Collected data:
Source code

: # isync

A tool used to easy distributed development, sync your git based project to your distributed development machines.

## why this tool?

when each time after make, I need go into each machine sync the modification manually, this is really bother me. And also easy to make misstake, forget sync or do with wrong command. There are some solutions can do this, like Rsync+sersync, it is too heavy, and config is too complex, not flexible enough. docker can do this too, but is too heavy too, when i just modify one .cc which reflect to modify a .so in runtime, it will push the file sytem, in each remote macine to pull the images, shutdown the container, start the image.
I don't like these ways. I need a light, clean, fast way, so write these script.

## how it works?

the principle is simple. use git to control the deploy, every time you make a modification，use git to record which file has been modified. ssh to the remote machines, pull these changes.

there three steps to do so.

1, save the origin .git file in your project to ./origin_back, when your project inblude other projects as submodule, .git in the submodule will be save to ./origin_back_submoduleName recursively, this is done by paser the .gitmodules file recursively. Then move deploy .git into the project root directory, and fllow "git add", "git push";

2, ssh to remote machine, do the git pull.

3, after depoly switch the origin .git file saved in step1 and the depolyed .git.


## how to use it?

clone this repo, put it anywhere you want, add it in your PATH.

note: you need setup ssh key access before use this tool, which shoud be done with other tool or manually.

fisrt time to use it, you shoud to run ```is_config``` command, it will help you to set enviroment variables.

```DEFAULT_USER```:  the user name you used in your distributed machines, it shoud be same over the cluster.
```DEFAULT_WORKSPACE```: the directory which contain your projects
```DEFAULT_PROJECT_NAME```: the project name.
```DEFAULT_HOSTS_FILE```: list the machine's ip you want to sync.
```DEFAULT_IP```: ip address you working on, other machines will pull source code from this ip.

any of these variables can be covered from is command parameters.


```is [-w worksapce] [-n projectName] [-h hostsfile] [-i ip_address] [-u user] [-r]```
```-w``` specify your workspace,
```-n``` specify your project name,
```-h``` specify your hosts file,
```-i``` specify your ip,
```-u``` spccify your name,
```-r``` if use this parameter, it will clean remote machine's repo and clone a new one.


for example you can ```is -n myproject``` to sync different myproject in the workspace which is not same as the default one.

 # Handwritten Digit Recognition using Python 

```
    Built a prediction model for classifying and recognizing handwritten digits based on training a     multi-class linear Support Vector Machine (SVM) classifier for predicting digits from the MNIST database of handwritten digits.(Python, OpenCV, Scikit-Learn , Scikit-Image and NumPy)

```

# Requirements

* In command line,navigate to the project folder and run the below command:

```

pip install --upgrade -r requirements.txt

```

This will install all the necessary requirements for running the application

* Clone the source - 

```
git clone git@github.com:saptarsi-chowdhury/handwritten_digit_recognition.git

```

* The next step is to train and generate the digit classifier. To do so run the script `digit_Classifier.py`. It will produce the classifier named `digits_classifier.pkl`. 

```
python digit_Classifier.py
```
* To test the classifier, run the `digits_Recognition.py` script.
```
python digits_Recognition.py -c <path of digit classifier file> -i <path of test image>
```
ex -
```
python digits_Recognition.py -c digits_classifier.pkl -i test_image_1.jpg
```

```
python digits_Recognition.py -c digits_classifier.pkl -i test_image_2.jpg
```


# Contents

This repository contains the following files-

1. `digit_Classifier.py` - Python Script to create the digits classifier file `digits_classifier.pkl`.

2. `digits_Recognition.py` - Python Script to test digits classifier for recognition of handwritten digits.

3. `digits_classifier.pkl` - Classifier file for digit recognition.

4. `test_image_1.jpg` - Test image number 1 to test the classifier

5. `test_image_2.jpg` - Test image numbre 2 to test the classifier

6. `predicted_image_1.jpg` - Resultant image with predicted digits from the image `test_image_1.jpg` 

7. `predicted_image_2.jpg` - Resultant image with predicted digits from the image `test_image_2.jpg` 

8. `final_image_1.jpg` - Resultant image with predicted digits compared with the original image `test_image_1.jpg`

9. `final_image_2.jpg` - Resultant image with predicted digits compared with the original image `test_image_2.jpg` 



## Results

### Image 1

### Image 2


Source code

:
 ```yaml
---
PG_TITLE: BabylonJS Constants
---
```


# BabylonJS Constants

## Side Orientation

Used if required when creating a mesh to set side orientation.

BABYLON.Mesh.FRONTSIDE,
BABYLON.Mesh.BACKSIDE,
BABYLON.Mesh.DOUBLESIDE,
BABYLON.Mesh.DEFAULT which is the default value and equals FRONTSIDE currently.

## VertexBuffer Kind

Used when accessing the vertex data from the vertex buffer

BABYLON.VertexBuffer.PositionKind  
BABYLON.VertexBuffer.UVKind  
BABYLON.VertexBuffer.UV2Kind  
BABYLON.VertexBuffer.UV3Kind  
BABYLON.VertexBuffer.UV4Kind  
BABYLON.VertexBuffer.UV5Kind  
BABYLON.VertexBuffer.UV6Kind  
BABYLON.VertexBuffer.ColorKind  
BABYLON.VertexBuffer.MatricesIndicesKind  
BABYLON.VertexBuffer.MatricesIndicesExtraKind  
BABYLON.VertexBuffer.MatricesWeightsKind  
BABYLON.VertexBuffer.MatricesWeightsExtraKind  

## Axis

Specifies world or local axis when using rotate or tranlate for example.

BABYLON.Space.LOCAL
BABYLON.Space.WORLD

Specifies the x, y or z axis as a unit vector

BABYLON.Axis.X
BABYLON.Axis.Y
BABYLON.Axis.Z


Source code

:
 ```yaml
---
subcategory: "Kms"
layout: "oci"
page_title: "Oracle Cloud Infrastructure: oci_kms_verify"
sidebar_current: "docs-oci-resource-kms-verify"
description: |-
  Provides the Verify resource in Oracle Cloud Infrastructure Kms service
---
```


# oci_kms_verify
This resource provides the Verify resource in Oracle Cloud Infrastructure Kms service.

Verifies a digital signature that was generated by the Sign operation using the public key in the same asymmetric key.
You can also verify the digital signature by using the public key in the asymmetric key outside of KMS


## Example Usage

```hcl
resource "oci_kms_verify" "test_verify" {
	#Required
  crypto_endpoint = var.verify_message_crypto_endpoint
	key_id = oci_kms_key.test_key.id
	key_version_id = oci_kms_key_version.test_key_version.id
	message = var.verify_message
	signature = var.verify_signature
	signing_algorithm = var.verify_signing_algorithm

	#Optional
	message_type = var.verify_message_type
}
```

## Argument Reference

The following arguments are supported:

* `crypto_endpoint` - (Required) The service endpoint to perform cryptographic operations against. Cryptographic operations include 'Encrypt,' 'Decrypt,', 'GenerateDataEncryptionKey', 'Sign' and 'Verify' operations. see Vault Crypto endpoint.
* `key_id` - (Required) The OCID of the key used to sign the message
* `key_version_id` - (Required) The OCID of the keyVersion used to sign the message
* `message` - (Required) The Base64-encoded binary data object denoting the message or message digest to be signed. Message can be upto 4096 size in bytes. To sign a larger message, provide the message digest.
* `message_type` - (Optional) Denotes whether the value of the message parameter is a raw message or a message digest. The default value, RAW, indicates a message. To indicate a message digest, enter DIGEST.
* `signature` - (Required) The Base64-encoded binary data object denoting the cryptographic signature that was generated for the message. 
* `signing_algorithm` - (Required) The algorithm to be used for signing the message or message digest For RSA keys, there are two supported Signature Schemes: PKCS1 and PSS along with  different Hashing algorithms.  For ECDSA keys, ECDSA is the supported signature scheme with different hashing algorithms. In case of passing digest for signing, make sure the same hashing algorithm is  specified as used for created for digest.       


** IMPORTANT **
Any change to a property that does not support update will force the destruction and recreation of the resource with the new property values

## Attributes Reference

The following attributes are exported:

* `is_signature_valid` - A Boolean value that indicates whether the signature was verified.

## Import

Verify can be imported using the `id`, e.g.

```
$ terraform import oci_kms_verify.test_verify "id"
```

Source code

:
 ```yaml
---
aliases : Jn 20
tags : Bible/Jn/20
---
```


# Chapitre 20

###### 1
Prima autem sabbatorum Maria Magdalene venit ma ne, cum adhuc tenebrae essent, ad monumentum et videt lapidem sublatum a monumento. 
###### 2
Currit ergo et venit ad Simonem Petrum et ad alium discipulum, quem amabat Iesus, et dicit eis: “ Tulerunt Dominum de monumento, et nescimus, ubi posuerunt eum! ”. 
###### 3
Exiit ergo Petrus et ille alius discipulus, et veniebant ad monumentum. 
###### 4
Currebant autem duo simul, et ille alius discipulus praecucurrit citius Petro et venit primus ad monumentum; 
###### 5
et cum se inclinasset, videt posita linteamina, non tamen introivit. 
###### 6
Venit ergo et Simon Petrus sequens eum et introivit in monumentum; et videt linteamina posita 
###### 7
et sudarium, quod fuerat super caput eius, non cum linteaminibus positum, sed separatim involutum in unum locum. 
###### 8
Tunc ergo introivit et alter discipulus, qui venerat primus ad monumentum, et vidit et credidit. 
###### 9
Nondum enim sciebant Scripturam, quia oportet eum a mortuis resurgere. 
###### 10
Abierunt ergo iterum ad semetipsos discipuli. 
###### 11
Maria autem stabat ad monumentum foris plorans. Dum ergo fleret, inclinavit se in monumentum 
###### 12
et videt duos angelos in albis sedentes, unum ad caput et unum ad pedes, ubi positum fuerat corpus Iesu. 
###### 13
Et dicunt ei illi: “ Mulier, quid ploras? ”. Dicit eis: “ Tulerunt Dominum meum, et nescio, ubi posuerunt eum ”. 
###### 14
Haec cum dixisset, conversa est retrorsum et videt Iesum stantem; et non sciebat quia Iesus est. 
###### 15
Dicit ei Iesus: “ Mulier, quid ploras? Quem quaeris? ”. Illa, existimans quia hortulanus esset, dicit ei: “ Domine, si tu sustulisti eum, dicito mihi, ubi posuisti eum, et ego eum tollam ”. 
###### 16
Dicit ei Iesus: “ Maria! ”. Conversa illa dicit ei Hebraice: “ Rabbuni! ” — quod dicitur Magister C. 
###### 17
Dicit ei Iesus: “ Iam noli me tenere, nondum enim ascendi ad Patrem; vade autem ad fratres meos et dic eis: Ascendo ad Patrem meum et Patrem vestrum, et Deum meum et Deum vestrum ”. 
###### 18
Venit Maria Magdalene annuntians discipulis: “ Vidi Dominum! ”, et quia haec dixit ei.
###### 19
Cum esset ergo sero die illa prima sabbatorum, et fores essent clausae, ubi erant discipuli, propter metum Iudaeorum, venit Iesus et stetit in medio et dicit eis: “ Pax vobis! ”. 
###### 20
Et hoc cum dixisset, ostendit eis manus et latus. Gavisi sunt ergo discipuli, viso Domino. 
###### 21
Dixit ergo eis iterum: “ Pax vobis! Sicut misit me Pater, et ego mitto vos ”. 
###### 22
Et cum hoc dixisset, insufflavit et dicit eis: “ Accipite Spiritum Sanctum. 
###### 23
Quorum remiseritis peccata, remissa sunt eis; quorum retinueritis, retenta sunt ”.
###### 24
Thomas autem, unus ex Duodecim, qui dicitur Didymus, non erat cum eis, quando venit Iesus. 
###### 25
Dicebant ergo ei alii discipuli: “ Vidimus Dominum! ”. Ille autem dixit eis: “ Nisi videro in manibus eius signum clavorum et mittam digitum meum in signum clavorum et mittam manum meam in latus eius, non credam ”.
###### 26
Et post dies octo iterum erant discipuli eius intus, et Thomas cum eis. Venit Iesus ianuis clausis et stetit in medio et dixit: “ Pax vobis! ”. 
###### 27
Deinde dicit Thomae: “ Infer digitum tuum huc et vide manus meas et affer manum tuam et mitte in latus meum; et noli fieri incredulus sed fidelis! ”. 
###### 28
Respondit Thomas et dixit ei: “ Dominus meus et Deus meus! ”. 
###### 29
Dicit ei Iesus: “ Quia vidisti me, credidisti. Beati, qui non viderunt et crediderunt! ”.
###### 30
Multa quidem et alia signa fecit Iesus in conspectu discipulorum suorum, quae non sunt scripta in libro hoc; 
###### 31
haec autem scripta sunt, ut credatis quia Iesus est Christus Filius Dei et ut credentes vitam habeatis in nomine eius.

** PROBLEM STATEMENT **
Take the entries above and return only the lines from the one with "2, ssh to remote machine, do the git pull." to the one with "from this ip.", both included, unchanged.

** TASK SOLUTION **
2, ssh to remote machine, do the git pull.

3, after depoly switch the origin .git file saved in step1 and the depolyed .git.


## how to use it?

clone this repo, put it anywhere you want, add it in your PATH.

note: you need setup ssh key access before use this tool, which shoud be done with other tool or manually.

fisrt time to use it, you shoud to run ```is_config``` command, it will help you to set enviroment variables.

```DEFAULT_USER```:  the user name you used in your distributed machines, it shoud be same over the cluster.
```DEFAULT_WORKSPACE```: the directory which contain your projects
```DEFAULT_PROJECT_NAME```: the project name.
```DEFAULT_HOSTS_FILE```: list the machine's ip you want to sync.
```DEFAULT_IP```: ip address you working on, other machines will pull source code from this ip.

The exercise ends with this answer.